Take my dad, for example. He thinks he can hear fine. His staunch belief that his hearing is normal, in my opinion, is massive denial on his part, aptly illustrated by a telephone exchange between him and my daughter on her fifth birthday:

Dad: “Happy birthday! How was your birthday?”

Lila: “I broke my arm at school today.”

Dad (jovially): “Great! That’s great!”

She looked at me, perplexed. I pointed to my ear and mouthed, he can’t hear you.

Lila (louder): “I said, I broke my arm at school today.”

Dad (less jovially, with uncertainty in his voice): “Oh-h-h-h….okay.”

We have had enough of these types of conversations that he knows he didn’t get the message when something is said louder (and often with annoyance), but pride and perhaps other things often bar him from seeking clarity. My mother screamed with laughter when I recounted this conversation to her. She probably felt vindicated. I suppose one way to look at it is that my dad’s belief that he hears fine is working for him, even if for no one else. He can tune out things he doesn’t really want to hear (especially from my mom), and our collective annoyance at the strained conversations is apparently just a minor consequence that doesn’t cause him to lose sleep at night.
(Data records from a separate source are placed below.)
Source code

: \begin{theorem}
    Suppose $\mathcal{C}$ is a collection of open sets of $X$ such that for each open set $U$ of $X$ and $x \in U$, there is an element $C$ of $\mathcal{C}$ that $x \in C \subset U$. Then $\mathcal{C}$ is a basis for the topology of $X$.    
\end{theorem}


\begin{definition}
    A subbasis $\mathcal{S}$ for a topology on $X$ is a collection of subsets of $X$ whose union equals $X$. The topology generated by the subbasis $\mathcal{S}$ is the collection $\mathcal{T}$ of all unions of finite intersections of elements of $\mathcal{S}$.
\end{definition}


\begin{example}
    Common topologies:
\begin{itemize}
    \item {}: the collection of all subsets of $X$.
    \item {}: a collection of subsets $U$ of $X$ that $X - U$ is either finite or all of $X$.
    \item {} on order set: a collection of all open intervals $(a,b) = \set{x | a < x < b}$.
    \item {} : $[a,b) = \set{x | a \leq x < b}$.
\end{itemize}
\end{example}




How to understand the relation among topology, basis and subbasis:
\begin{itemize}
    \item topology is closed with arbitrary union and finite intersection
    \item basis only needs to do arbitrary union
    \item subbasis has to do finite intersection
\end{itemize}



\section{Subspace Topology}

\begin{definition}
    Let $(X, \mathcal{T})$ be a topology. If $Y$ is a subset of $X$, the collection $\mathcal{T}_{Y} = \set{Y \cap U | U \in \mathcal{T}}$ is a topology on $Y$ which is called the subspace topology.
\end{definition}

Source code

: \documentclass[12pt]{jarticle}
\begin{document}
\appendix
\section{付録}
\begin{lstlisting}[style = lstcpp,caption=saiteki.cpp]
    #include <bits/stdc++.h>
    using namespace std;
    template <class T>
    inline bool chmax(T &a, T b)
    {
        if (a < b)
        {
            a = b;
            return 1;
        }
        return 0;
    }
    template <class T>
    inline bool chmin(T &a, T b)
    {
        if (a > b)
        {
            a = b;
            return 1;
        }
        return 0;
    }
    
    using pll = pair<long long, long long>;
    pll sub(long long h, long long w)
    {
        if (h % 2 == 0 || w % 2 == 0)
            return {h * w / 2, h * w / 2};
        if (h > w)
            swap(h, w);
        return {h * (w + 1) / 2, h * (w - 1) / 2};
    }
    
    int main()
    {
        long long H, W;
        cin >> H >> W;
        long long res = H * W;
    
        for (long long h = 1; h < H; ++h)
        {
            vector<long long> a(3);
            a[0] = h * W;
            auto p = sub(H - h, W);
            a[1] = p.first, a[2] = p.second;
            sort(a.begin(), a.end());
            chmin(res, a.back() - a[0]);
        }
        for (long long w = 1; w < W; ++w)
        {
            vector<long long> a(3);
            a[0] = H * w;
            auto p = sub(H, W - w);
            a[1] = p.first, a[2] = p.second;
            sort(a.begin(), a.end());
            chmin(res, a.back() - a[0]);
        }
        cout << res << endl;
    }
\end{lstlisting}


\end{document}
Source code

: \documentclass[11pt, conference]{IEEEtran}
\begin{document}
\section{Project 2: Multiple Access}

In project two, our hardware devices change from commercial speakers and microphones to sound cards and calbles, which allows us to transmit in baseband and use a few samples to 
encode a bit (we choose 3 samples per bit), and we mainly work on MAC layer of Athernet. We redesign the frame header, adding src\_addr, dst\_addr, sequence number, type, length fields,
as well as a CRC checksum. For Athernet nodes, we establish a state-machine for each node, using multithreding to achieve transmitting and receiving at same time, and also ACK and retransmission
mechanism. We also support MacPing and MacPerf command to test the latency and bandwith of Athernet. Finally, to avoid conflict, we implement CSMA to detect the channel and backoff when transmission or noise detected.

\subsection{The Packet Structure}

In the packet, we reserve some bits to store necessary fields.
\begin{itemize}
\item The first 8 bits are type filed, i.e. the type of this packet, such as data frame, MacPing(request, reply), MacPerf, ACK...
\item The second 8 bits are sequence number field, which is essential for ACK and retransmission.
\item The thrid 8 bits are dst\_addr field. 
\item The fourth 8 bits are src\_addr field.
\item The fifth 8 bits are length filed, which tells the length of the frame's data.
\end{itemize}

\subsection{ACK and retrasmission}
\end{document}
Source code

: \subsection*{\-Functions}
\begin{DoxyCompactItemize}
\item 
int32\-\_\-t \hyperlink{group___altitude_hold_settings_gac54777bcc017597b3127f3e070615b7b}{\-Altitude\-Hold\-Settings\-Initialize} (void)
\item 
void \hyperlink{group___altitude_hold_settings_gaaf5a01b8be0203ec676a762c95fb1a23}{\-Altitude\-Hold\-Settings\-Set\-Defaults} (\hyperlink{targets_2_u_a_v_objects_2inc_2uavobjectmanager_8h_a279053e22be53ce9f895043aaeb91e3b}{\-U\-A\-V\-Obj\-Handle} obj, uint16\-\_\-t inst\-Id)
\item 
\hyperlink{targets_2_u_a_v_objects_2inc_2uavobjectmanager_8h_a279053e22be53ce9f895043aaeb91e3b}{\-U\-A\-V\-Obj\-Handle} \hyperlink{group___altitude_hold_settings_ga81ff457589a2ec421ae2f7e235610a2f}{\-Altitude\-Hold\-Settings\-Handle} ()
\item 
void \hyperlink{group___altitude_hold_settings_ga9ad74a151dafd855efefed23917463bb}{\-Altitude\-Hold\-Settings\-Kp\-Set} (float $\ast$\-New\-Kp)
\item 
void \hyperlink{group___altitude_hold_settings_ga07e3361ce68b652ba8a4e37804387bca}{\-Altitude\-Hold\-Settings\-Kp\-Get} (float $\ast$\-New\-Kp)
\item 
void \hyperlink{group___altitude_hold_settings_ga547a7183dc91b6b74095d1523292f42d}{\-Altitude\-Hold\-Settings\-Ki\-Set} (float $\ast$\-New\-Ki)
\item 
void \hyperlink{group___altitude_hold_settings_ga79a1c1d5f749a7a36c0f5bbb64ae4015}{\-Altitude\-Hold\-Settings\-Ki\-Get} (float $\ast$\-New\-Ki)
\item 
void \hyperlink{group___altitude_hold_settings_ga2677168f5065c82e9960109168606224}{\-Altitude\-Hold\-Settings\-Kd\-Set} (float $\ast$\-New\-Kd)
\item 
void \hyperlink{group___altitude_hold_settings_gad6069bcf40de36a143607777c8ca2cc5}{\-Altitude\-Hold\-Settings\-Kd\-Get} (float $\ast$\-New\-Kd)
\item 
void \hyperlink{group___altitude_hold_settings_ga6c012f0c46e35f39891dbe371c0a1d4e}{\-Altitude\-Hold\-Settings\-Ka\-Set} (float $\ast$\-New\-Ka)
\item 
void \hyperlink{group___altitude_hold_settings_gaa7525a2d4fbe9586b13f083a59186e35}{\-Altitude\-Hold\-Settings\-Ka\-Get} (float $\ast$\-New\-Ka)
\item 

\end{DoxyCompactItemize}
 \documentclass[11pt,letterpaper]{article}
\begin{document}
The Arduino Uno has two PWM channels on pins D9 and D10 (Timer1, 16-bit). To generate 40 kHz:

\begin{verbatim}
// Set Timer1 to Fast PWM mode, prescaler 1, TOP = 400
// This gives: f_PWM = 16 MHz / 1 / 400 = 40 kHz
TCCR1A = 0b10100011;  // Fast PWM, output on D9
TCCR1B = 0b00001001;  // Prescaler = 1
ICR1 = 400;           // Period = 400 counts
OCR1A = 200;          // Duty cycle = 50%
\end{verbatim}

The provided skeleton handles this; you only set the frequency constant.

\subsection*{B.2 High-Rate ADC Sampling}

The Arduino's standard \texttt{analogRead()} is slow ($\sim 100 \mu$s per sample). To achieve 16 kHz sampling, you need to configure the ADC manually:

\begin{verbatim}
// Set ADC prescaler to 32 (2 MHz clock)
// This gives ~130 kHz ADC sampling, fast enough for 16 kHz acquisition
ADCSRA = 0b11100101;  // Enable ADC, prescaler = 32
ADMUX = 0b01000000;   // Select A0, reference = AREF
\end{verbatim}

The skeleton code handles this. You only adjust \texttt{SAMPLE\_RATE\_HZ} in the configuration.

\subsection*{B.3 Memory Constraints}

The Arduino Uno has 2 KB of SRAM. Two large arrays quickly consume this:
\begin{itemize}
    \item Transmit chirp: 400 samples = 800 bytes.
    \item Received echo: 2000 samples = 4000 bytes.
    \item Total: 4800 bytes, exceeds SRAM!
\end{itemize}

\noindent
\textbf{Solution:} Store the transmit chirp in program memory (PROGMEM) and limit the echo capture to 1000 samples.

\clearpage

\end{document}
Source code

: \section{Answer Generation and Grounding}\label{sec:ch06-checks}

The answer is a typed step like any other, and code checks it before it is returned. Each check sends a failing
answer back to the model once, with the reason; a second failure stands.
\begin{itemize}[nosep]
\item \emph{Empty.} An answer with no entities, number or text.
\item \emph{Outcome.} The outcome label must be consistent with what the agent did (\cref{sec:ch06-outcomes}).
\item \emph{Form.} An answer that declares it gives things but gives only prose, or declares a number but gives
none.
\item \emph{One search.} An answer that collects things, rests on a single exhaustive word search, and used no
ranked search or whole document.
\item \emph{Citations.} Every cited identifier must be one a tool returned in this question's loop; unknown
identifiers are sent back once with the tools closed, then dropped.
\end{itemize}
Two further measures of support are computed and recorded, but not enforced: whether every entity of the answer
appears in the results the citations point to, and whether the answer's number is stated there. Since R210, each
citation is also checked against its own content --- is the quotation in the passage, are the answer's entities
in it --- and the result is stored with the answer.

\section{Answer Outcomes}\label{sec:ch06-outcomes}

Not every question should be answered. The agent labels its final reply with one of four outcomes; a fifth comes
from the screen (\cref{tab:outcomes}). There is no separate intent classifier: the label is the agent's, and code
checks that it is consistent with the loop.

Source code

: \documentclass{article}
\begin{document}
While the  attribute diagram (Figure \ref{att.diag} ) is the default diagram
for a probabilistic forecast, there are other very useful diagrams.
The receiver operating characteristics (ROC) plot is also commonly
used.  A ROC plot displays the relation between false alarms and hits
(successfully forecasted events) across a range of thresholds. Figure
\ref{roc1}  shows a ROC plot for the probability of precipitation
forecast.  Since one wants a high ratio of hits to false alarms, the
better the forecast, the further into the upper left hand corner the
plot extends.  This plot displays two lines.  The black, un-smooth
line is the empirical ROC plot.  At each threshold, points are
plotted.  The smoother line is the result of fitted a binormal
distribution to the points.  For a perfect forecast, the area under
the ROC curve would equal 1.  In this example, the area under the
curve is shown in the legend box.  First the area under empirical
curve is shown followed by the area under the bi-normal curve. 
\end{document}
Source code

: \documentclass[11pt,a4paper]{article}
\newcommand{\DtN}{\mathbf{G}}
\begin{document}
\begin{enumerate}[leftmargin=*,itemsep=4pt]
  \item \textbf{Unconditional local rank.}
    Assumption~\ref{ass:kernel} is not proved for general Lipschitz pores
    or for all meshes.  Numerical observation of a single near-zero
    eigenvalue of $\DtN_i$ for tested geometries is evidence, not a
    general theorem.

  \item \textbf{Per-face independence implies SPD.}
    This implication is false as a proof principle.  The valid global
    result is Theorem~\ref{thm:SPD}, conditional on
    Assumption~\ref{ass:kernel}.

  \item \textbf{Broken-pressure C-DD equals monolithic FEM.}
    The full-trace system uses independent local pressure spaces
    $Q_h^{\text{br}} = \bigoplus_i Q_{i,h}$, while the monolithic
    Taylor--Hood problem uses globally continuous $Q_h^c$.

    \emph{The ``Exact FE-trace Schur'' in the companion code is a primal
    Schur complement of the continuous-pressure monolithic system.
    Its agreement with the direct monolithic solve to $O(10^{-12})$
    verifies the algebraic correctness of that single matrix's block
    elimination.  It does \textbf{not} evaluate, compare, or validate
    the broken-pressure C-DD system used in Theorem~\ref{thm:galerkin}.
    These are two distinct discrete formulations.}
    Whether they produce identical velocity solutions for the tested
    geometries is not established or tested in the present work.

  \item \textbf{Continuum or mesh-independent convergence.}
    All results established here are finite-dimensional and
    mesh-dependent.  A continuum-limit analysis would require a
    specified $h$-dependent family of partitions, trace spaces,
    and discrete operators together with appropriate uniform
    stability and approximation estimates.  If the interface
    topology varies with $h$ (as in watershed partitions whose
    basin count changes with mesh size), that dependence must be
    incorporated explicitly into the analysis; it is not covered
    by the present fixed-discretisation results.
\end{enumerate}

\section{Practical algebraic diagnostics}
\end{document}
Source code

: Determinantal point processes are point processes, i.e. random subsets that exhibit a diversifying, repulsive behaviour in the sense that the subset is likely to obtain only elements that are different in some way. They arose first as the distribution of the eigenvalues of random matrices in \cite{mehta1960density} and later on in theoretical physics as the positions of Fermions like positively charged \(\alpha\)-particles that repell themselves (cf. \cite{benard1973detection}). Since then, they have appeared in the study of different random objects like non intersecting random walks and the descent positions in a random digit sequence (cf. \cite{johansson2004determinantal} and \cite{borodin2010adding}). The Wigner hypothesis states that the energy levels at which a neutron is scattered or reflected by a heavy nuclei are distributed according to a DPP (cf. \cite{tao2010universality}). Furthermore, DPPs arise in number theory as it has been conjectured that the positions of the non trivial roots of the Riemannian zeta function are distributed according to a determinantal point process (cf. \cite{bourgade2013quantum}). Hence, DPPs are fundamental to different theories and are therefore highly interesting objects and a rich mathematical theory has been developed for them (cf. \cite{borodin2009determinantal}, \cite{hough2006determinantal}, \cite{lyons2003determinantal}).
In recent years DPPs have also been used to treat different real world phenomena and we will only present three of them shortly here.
When I was younger, I was a stickler for the truth. The unvarnished truth. I could always smell when someone was in denial, avoiding the truth, or putting on rose-colored glasses – telling me something that just. wasn’t. true. As I have gotten older (and hopefully more compassionate), I have come to understand the need for some gloss (personally, I prefer the drizzle of icing on a glazed donut to the thick fondant or buttercream frosting on wedding cakes). I have come to realize that the stories we tell ourselves rarely represent either end of the spectrum, whether delusions of grandeur or major denial – but more often embody a complex web ranging from our deepest, darkest fears (“I will never find my calling”) to the highest of aspirations, the places to which we push ourselves to excel or dream outside of the box (here, insert visions of myself onstage at the Kennedy Center performing the Mendelssohn piano concerto I learned when I was 18) – and everything in between.

We are plagued, haunted, inspired, motivated, tempted, ignited, sustained, liberated – saved – by the stories we tell ourselves. They are what get us through this rich, tangled blessing called life.